**Task statement:**
Look through the records below and copy each line that includes the word "Required".

===== Data to process =====

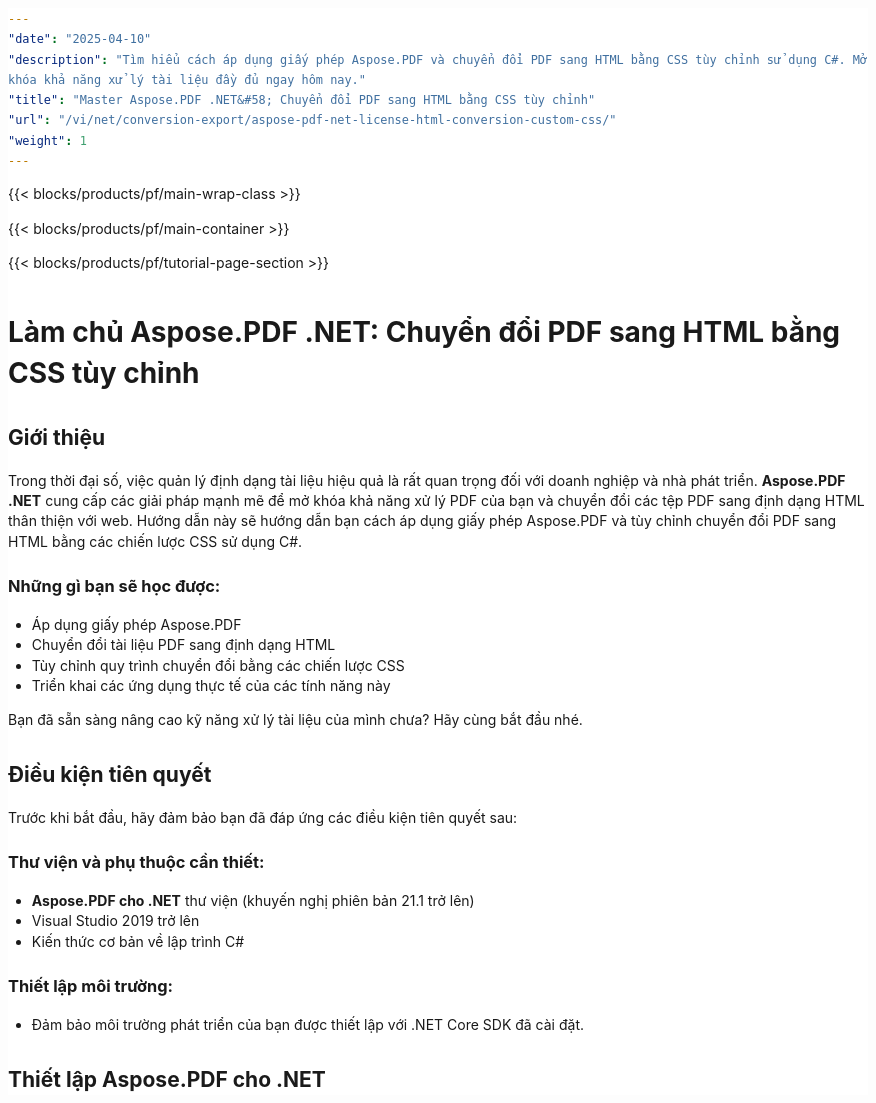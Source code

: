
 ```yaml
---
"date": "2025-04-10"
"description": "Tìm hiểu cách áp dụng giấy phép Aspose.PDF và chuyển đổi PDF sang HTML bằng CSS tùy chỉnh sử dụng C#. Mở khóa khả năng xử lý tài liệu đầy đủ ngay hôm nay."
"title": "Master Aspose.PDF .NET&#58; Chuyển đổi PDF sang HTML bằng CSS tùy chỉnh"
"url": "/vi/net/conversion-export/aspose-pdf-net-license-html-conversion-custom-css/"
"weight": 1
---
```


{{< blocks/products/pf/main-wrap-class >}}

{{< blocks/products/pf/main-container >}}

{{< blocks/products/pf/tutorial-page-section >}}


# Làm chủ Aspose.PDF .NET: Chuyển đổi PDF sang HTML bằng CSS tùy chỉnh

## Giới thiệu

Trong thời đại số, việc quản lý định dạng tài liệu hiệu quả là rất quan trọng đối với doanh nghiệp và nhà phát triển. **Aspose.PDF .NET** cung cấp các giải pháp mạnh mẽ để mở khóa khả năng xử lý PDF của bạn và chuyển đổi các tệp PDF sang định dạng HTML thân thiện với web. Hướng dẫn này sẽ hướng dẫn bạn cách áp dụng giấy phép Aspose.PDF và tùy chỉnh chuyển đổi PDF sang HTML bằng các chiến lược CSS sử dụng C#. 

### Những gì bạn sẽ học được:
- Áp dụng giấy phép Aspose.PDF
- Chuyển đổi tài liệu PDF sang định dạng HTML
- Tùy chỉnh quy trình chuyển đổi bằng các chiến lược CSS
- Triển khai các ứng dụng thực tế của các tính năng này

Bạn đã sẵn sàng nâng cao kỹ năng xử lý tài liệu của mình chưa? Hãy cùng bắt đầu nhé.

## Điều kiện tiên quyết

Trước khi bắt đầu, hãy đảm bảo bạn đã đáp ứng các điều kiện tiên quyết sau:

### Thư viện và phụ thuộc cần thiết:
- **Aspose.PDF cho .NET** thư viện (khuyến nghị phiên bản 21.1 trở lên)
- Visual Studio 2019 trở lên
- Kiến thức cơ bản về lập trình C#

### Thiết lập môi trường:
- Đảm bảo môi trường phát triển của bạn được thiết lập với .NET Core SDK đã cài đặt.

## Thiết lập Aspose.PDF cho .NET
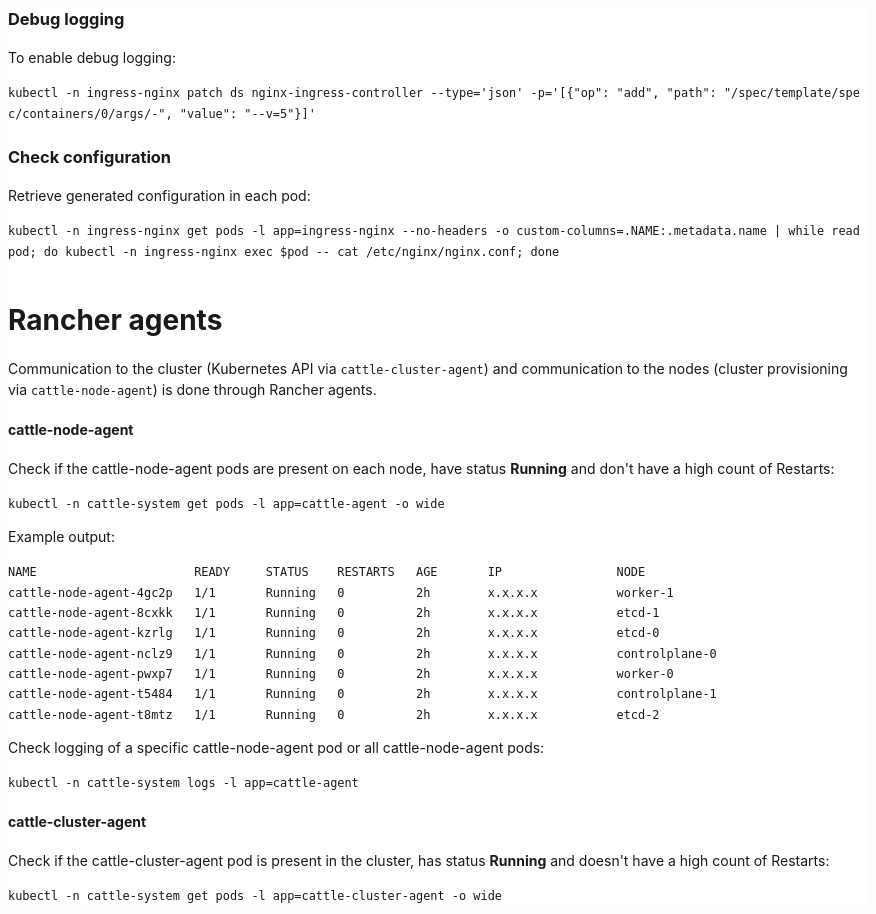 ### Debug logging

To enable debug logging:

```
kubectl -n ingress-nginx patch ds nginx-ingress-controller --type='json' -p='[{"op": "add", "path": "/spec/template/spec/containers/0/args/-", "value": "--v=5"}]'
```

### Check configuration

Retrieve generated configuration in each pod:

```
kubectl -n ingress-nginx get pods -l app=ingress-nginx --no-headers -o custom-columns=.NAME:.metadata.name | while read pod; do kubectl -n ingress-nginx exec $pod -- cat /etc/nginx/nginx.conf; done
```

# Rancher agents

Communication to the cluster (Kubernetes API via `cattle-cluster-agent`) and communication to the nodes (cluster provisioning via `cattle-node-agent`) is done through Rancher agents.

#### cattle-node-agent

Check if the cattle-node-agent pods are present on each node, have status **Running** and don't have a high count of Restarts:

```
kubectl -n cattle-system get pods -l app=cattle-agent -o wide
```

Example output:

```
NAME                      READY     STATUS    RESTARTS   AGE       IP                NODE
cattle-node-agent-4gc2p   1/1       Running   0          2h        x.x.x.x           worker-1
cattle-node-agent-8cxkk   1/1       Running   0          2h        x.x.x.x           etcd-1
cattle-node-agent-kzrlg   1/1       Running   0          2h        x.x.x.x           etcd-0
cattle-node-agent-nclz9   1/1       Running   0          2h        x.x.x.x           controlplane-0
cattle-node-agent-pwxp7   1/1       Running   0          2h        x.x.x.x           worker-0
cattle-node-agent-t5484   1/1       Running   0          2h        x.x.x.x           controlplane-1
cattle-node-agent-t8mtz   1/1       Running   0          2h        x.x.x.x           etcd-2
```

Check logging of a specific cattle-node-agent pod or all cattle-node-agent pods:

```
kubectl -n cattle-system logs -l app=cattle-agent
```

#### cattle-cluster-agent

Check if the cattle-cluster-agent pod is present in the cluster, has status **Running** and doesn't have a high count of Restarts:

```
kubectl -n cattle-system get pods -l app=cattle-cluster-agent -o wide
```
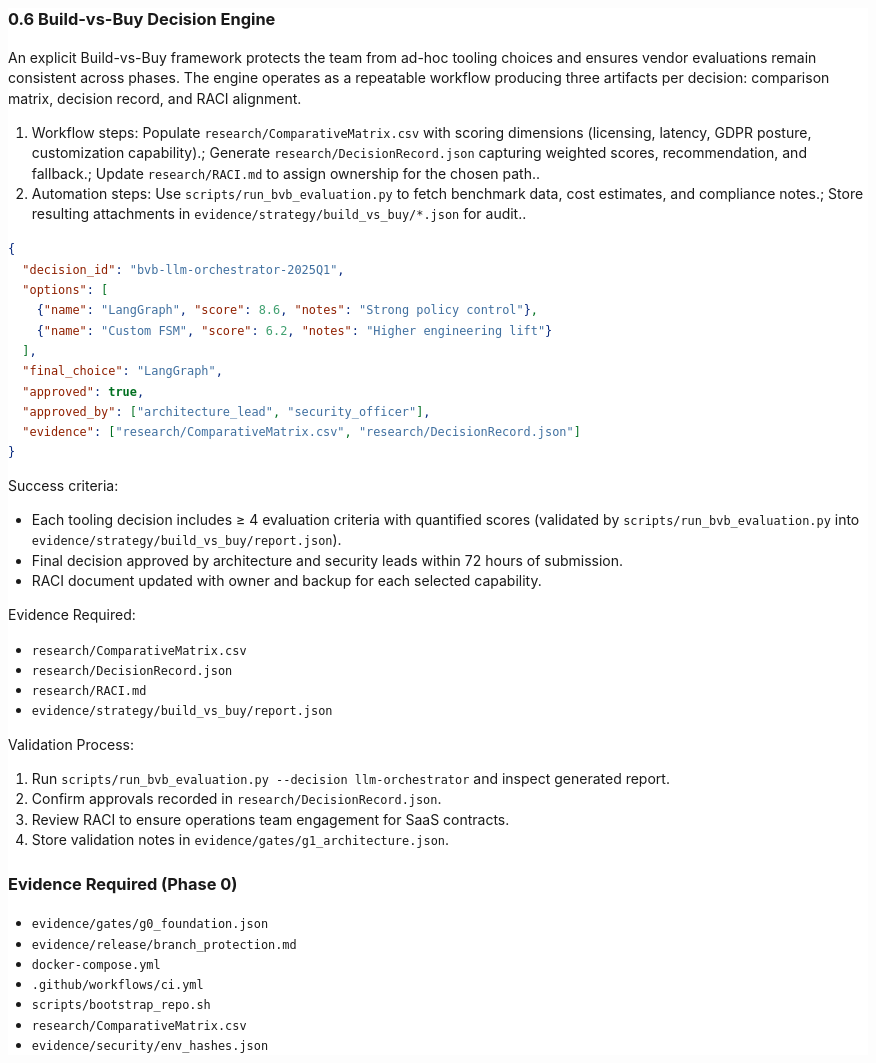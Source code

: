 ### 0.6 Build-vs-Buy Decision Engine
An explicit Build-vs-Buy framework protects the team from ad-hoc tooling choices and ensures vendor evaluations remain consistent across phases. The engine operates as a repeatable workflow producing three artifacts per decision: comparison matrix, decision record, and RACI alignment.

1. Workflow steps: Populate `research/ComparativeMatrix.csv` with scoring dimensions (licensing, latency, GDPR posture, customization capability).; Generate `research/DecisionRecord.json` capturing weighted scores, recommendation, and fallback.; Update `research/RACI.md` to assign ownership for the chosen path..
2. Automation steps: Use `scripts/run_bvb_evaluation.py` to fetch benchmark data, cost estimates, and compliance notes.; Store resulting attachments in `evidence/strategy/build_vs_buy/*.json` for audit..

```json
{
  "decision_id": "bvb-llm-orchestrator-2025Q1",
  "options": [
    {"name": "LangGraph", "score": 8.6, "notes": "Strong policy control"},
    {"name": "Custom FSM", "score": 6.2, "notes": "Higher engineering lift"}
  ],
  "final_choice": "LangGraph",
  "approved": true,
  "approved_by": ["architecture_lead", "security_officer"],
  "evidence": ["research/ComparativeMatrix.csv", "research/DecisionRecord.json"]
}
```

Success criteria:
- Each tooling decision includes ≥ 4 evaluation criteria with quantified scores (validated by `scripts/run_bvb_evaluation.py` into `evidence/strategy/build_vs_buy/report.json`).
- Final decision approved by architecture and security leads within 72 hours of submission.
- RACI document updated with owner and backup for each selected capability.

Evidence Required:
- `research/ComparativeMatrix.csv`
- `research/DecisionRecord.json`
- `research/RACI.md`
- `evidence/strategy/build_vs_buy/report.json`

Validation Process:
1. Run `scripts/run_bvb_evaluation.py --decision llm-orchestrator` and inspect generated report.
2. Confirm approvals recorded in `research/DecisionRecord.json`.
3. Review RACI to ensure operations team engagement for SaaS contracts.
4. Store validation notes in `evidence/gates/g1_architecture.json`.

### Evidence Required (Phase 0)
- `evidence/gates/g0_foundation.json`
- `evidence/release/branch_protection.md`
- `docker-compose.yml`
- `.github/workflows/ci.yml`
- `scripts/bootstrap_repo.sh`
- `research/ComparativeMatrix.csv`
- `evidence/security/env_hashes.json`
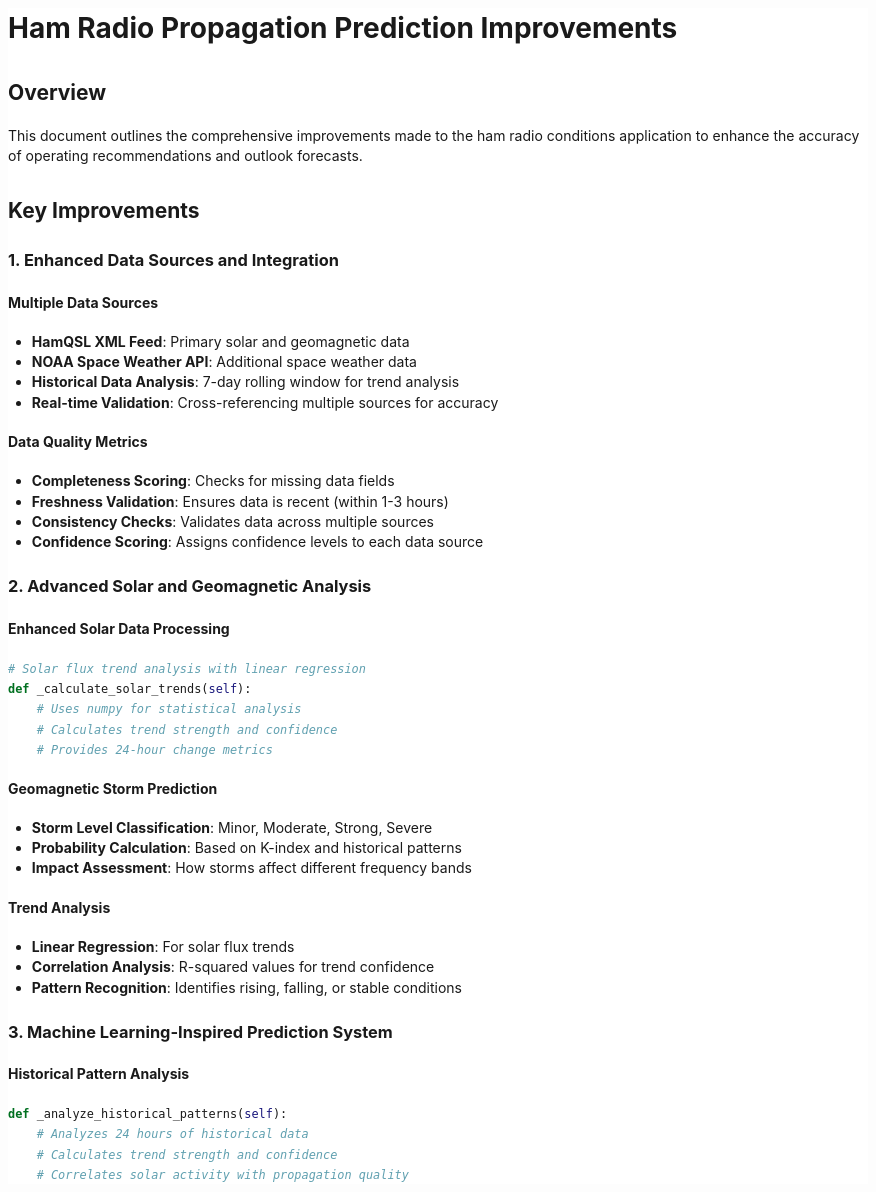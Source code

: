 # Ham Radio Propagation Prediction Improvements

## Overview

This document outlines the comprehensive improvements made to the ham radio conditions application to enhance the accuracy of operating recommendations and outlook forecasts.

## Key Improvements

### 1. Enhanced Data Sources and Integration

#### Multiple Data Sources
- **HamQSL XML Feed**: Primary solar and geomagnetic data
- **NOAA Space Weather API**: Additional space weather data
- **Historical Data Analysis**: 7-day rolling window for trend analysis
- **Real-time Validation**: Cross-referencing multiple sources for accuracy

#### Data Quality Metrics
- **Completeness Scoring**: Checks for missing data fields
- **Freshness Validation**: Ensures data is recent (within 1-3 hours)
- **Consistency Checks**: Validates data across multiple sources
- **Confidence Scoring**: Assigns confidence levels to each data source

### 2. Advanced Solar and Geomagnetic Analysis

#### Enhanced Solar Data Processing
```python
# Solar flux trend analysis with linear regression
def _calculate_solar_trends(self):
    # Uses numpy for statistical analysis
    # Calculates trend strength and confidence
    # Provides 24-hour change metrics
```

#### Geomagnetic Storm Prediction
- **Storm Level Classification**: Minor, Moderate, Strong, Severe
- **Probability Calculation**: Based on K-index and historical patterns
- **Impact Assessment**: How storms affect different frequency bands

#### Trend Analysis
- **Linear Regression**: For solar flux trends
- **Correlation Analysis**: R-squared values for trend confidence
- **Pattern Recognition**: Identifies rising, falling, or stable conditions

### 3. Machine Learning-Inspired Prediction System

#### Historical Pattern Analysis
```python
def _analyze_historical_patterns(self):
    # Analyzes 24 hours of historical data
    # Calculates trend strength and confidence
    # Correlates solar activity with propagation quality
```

=====

**Expected output:**
Evidence Required:
### Evidence Required (Phase 0)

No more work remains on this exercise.